I love taking photographs of animals, but it can be extremely frustrating. The image above was captured in St. James’s Park in London. There were a number of Geese and a large crowd of people watching a “larger than life” American man feeding the birds. With so many other geese, pigeons and other birds around fighting for bread it was very difficult to get the one bird on its own without any distractions in the background. On this occasion I took six photographs, I am fortunate enough to have a camera with continuous drive so I can take 3 photos a second. This really helps as the goose is fast moving and when it is gone its gone. You can’t ask animals to come back and do it again. This is why a lot of animal photography is simply about being there at the right time and having patience to wait for the bird to do what you want. I am very pleased with the above image but find the background a little distracting.
Sometimes it’s just luck. Taking pictures of birds with a compact camera is difficult. I have found that seagulls and pigeons are probably the easiest of bird to photograph as they are very comfortable around man. We were sat on the front at Blackpool having an ice cream and the world’s most friendly Seagull came to talk to me (kind of). He came so close it was almost threatening. I love the look on the birds face and possibly wouldn’t have published this image if it wasn’t for the second seagull in the background. I decided to make the photograph black and white because there wasn’t much colour in the original. I never new seagulls had red eyes until I looked closely at this image. Hope you like this bird as much as I do.
The image above was taken back in July 2006 whilst exploring Edinburgh Zoo. I’m not sure what type of Penguins these are but they have two large areas for them. There are a few dozen of them swimming and waddling around their enclosure. Animals are notoriously very difficult to take pictures of, as they are usually moving and quite unpredictable. I’m pleased I caught this penguin in mid air as he was diving into the pool, but I feel I was stood in the wrong place. Standing 10 feet to the left would have meant he wouldn’t appear as if he was diving out of the photograph. It isn’t very often I go to zoos though and seeing the penguins lining up in single file to jump of the board into the water was a great thing to watch. Although, it wasn’t very cute when the one behind on the board turned around, excreted into the water and then dived in.

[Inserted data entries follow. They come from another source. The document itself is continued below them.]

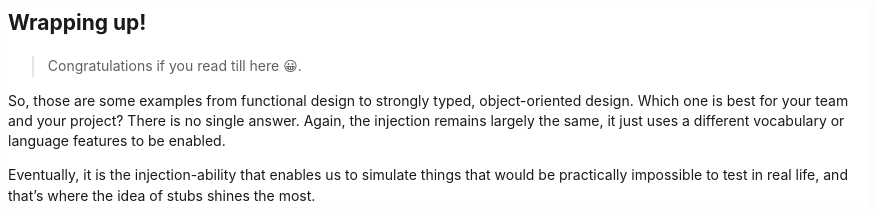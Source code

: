 ## Wrapping up!

> Congratulations if you read till here 😀.

So, those are some examples from functional design to strongly typed, object-oriented design. Which one is best for your team and your project? There is no single answer. Again, the injection remains largely the same, it just uses a different vocabulary or language features to be enabled.

Eventually, it is the injection-ability that enables us to simulate things that would be practically impossible to test in real life, and that’s where the idea of stubs shines the most.
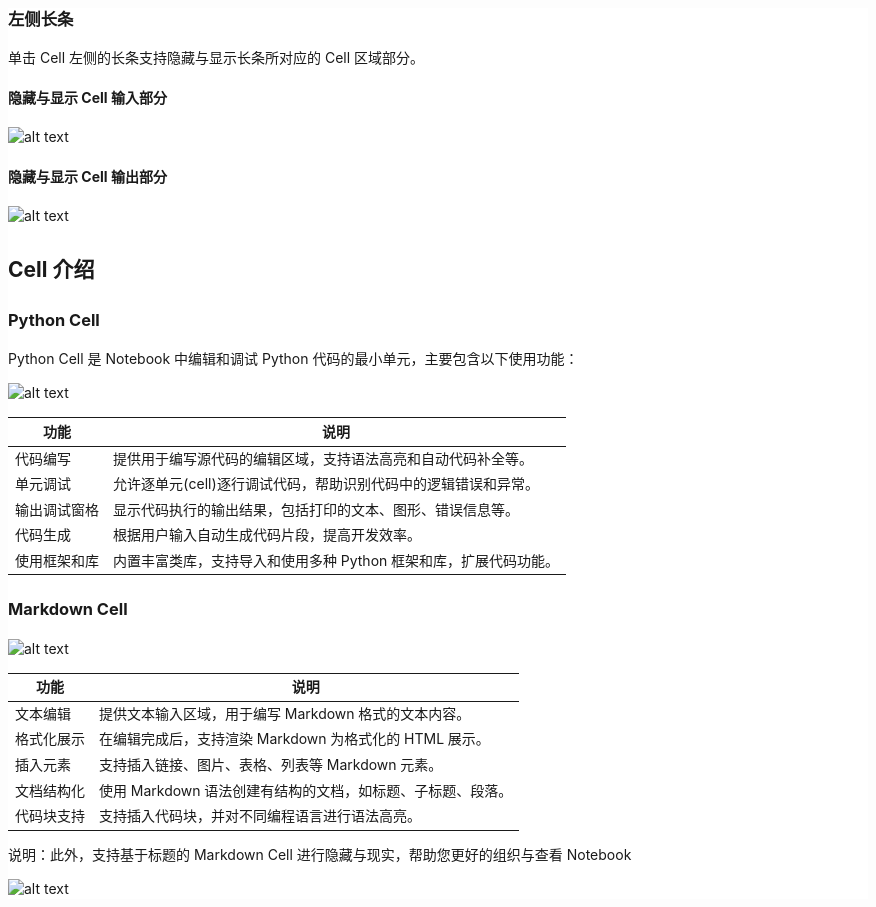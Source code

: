 ### 左侧长条

单击 Cell 左侧的长条支持隐藏与显示长条所对应的 Cell 区域部分。

#### 隐藏与显示 Cell 输入部分

<img src="https://mdn.alipayobjects.com/huamei_zabatk/afts/img/A*UgaTRIZNTUEAAAAAAAAAAAAADvyTAQ/original" alt="alt text" width="800">

#### 隐藏与显示 Cell 输出部分

<img src="https://mdn.alipayobjects.com/huamei_zabatk/afts/img/A*rcH3SLEe2KIAAAAAAAAAAAAADvyTAQ/original" alt="alt text" width="800">

## Cell 介绍

### Python Cell

Python Cell 是 Notebook 中编辑和调试 Python 代码的最小单元，主要包含以下使用功能：

<img src="https://mdn.alipayobjects.com/huamei_zabatk/afts/img/A*CtyWRYVA00YAAAAAAAAAAAAADvyTAQ/original" alt="alt text" width="800">

| 功能         | 说明                                                             |
| ------------ | ---------------------------------------------------------------- |
| 代码编写     | 提供用于编写源代码的编辑区域，支持语法高亮和自动代码补全等。     |
| 单元调试     | 允许逐单元(cell)逐行调试代码，帮助识别代码中的逻辑错误和异常。   |
| 输出调试窗格 | 显示代码执行的输出结果，包括打印的文本、图形、错误信息等。       |
| 代码生成     | 根据用户输入自动生成代码片段，提高开发效率。                     |
| 使用框架和库 | 内置丰富类库，支持导入和使用多种 Python 框架和库，扩展代码功能。 |

### Markdown Cell

<img src="https://mdn.alipayobjects.com/huamei_zabatk/afts/img/A*p0zgS5zG2XMAAAAAAAAAAAAADvyTAQ/original" alt="alt text" width="800">

| 功能       | 说明                                                       |
| ---------- | ---------------------------------------------------------- |
| 文本编辑   | 提供文本输入区域，用于编写 Markdown 格式的文本内容。       |
| 格式化展示 | 在编辑完成后，支持渲染 Markdown 为格式化的 HTML 展示。     |
| 插入元素   | 支持插入链接、图片、表格、列表等 Markdown 元素。           |
| 文档结构化 | 使用 Markdown 语法创建有结构的文档，如标题、子标题、段落。 |
| 代码块支持 | 支持插入代码块，并对不同编程语言进行语法高亮。             |

说明：此外，支持基于标题的 Markdown Cell 进行隐藏与现实，帮助您更好的组织与查看 Notebook

<img src="https://mdn.alipayobjects.com/huamei_zabatk/afts/img/A*8hz6SrDmuxcAAAAAAAAAAAAADvyTAQ/original" alt="alt text" width="800">
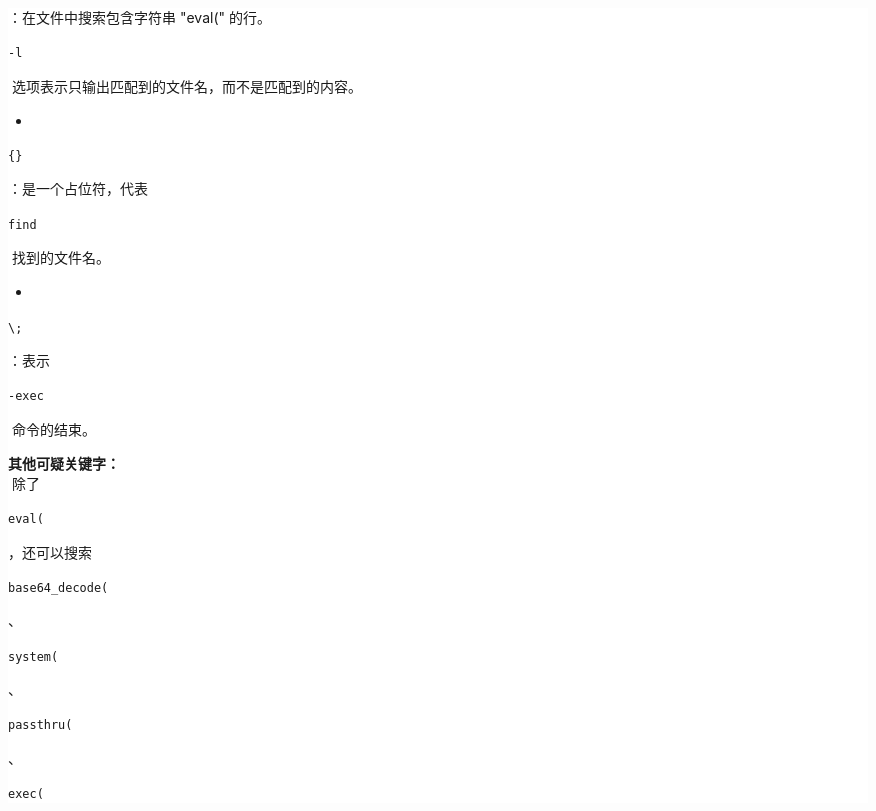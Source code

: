   
：在文件中搜索包含字符串 "eval(" 的行。
```
-l
```

  
 选项表示只输出匹配到的文件名，而不是匹配到的内容。  
  
- 
```
{}
```

  
：是一个占位符，代表 
```
find
```

  
 找到的文件名。  
  
- 
```
\;
```

  
：表示 
```
-exec
```

  
 命令的结束。  
  
**其他可疑关键字：**  
 除了 
```
eval(
```

  
，还可以搜索 
```
base64_decode(
```

  
、
```
system(
```

  
、
```
passthru(
```

  
、
```
exec(
```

Whilst browsing through my now extensive collection of photographs of Scotland. I found this interesting picture of a Seagull watching over the beautiful harbour at Dunbar (about 40 miles east of Edinburgh along the coast). The image above is definitely not as good photographically as the one I published on the same day I took this (Tuesday 18th July 2006). But I did want to show the boat on its side, which didn’t feature in the previous photo. Taken into this sun the original file straight out of the camera looks very different, using Photoshop I was able to mask out the foreground rocks and colour correct the background separately to the foreground. This took maybe 15 minutes to do something that would have taken a good 3 – 5 hours in a traditional darkroom. It seems the more technology advances we can do more with our time but that only puts more demands on our time.